A nonbiased investigator (M.H.) independently performed a retrospective study of all cases with a pathologic diagnosis of WDTC operated on by a single surgeon (M.W.) between 1982 and the end of 2002. In all, 199 patients were identified. We excluded patients with micropapillary tumours (measuring < 1 cm) and those lost to follow-up for more than 2 years, which left 180 patients for whom long-term data were available for analysis.

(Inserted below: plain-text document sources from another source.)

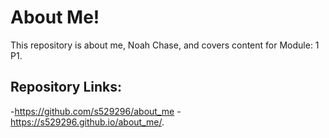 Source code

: # About Me!
This repository is about me, Noah Chase, and covers content for Module: 1 P1.

## Repository Links:
-https://github.com/s529296/about_me
-https://s529296.github.io/about_me/.
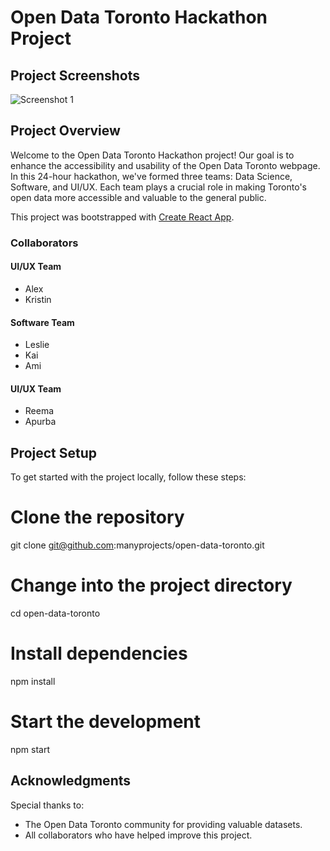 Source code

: # Open Data Toronto Hackathon Project

## Project Screenshots
![Screenshot 1](/open-data-toronto/localhost_3000_.png)

## Project Overview
Welcome to the Open Data Toronto Hackathon project! Our goal is to enhance the accessibility and usability of the Open Data Toronto webpage. In this 24-hour hackathon, we've formed three teams: Data Science, Software, and UI/UX. Each team plays a crucial role in making Toronto's open data more accessible and valuable to the general public.

This project was bootstrapped with [Create React App](https://github.com/facebook/create-react-app).


### Collaborators 
#### UI/UX Team
- Alex
- Kristin

#### Software Team
- Leslie
- Kai
- Ami

#### UI/UX Team
- Reema
- Apurba

## Project Setup
To get started with the project locally, follow these steps:

# Clone the repository
git clone git@github.com:manyprojects/open-data-toronto.git

# Change into the project directory
cd open-data-toronto

# Install dependencies
npm install

# Start the development 
npm start

## Acknowledgments

Special thanks to:

- The Open Data Toronto community for providing valuable datasets.
- All collaborators who have helped improve this project.
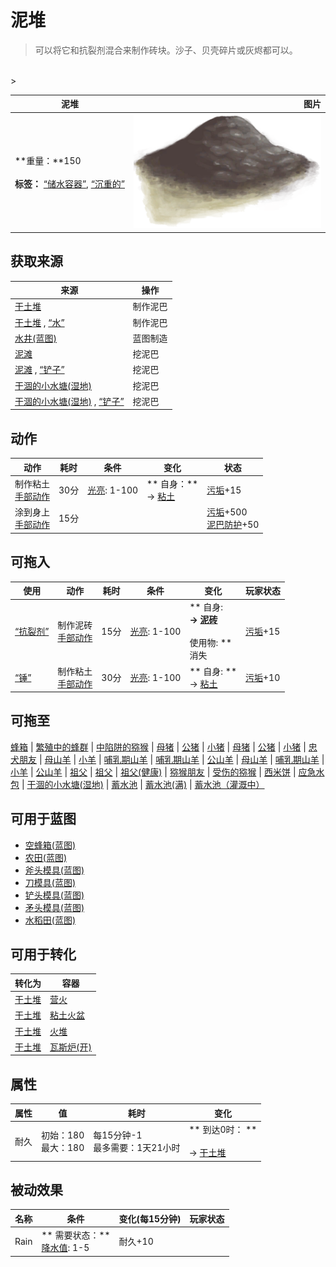 # 泥堆  
> 可以将它和抗裂剂混合来制作砖块。沙子、贝壳碎片或灰烬都可以。  
<br>  
>   
  
  泥堆  |   图片   
 ----  |  ----:   
 **重量：**150<br><br>**标签：**	[“储水容器”](tag_WaterContainer.md), [“沉重的”](tag_Heavy.md)  |  <img decoding="async" src="Sprite/Mud.png" href="a.md" style="max-width:300px;max-height:300px;">   
  
## 获取来源  
来源  |  操作  
----  |  ----  
[干土堆](DirtPile.md)  |  制作泥巴  
[干土堆](DirtPile.md) , [“水”](tag_WaterAny.md)  |  制作泥巴  
[水井(蓝图)](Bp_Well.md)  |  蓝图制造  
[泥滩](MudDeposit.md)  |  挖泥巴  
[泥滩](MudDeposit.md) , [“铲子”](tag_Shovel.md)  |  挖泥巴  
[干涸的小水塘(湿地)](Puddle.md)  |  挖泥巴  
[干涸的小水塘(湿地)](Puddle.md) , [“铲子”](tag_Shovel.md)  |  挖泥巴  
## 动作  
动作  |  耗时  |  条件  |  变化  |  状态  
----  |  ----  |  ----  |  ----  |  ----  
制作粘土<br>[手部动作](HandAction.md)  |  30分  |  [光亮](Light.md): 1-100  |  ** 自身：**<br>→ [粘土](Clay.md)  |  [污垢](Filth.md)+15  
涂到身上<br>[手部动作](HandAction.md)  |  15分  |    |    |  [污垢](Filth.md)+500<br>[泥巴防护](MudProtection.md)+50  
## 可拖入  
使用  |  动作  |  耗时  |  条件  |  变化  |  玩家状态  
----  |  ----  |  ----  |  ----  |  ----  |  ----  
[“抗裂剂”](tag_Temper.md)  |  制作泥砖<br>[手部动作](HandAction.md)  |  15分  |  [光亮](Light.md): 1-100  |  ** 自身: **<br>→ [泥砖](MudBrick.md)<br><br>** 使用物: **<br>消失  |  [污垢](Filth.md)+15  
[“锤”](tag_Hammer.md)  |  制作粘土<br>[手部动作](HandAction.md)  |  30分  |  [光亮](Light.md): 1-100  |  ** 自身: **<br>→ [粘土](Clay.md)  |  [污垢](Filth.md)+10  
## 可拖至  
[蜂箱](BeeSkep.md) | [繁殖中的蜂群](BeeSkepSwarming.md) | [中陷阱的猕猴](CageTrapMacaque.md) | [母猪](BoarEnclosureFemale.md) | [公猪](BoarEnclosureMale.md) | [小猪](BoarEnclosurePiglet.md) | [母猪](BoarTiedFemale.md) | [公猪](BoarTiedMale.md) | [小猪](BoarTiedPiglet.md) | [忠犬朋友](DogFriend.md) | [母山羊](GoatEnclosureFemale.md) | [小羊](GoatEnclosureKid.md) | [哺乳期山羊](GoatEnclosureLactating.md) | [哺乳期山羊](GoatEnclosureLactating.md) | [公山羊](GoatEnclosureMale.md) | [母山羊](GoatTiedFemale.md) | [哺乳期山羊](GoatTiedFemaleLactating.md) | [小羊](GoatTiedKid.md) | [公山羊](GoatTiedMale.md) | [祖父](Grandfather.md) | [祖父](Grandfather.md) | [祖父(健康)](GrandfatherHealthy.md) | [猕猴朋友](MacaqueFriend.md) | [受伤的猕猴](MacaqueWounded.md) | [西米饼](SagoFlatbread.md) | [应急水包](WaterRation.md) | [干涸的小水塘(湿地)](Puddle.md) | [蓄水池](WaterReservoir.md) | [蓄水池(满)](WaterReservoirFull.md) | [蓄水池（灌溉中）](WaterReservoirIrrigating.md)  
## 可用于蓝图  
- [空蜂箱(蓝图)](Bp_BeeSkepEmpty.md)  
- [农田(蓝图)](Bp_CropPlot.md)  
- [斧头模具(蓝图)](Bp_MoldAxe.md)  
- [刀模具(蓝图)](Bp_MoldKnife.md)  
- [铲头模具(蓝图)](Bp_MoldShovel.md)  
- [矛头模具(蓝图)](Bp_MoldSpear.md)  
- [水稻田(蓝图)](Bp_RicePaddy.md)  
  
  
## 可用于转化  
转化为  |  容器  
----  |  ----  
[干土堆](DirtPile.md)  |  [营火](Campfire.md)  
[干土堆](DirtPile.md)  |  [粘土火盆](ClayFirePit.md)  
[干土堆](DirtPile.md)  |  [火堆](Fire.md)  
[干土堆](DirtPile.md)  |  [瓦斯炉(开)](GasCookerOn.md)  
## 属性   
属性  |  值  |  耗时  |  变化  
----  |  ----  |  ----  |  ----  
耐久  |  初始：180<br>最大：180  |  每15分钟-1<br>最多需要：1天21小时  |  ** 到达0时： **<br><br>→ [干土堆](DirtPile.md)  
## 被动效果  
名称  |  条件  |  变化(每15分钟)  |  玩家状态  
----  |  ----  |  ----  |  ----  
Rain  |  ** 需要状态：**<br>[降水值](RainValue.md): 1-5  |  耐久+10  |    


<script>document.title="泥堆 - 卡牌生存百科 Card Survival Wiki";</script>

We reviewed hospital and office charts, McGill Cancer Centre database and death certificates for patient demographics, gross tumour characteristics, extent of the disease and histology. The use of thyroid suppression treatment, radioactive iodine ablation (RAI) or external beam radiation was documented. Operative reports were examined for the extent of thyroid and lymph node resection, intraoperative identification of RLN and parathyroid glands, and completeness of the intended excision.
The prevailing philosophy for surgery throughout this period was to be as conservative as possible. The predominant resection was lobectomy and isthmusectomy on the affected side if digital palpation of the opposite lobe was normal, and selective lymph node removal if it was grossly indicated. All patients received a biannual neck examination by the principle surgeon, often in conjunction with treating endocrinologists, monitoring of thyroglobulin levels and maintenance of complete thyroid suppression with the use of exogenous thyroxine. Ultrasonography of the neck or radioiodine scanning was done only when clinically indicated.
We assigned surgical resections to 1 of 4 categories: lobectomy and isthmusectomy (hemithyroidectomy); extended hemithyroidectomy, which included resection of the medial aspect or lower pole of the opposite lobe; near-total thyroidectomy if only a remnant of thyroid was left behind to protect the RLN or parathyroid; and total thyroidectomy.
Lobectomy was always accompanied by isthmusectomy. Most of the patients were in this operative category. An extended hemithyroidectomy was done if the lesion was located more medially within the thyroid lobe or when major but less dominant nodularity was felt at the lower lobe on the opposite side. Both of these operations are intended to preserve as much healthy thyroid tissue as possible and are classified as conservative resection. The latter 2 operations are intended to remove all possible thyroid tissue and are classified as extensive. We defined multifocal disease as the presence of more than one focus of disease 1 cm apart in the resected segment.
We classified lymph node dissection into 4 categories: none (if no lymph nodes were intentionally resected); selective (if lymph nodes identified intraoperatively as enlarged or suspicious were locally excised); central (if lymph nodes around the trachea [level 6] were dissected); and lateral (if a formal dissection of the lateral compartment [level 3, 4 and 5] was undertaken).
Retrospectively, we staged all patients pathologically using the TNM (tumour, nodes, metastasis) system,12 and we stratified patients clinically into a low- or high-risk group using the AMES (age, distant metastases, extent and size)8 and MACIS (metastases, age, completeness of resection, invasion, size)9 scoring systems (Box 1, Box 2).
AMES = age, metastasis, extent of disease, size.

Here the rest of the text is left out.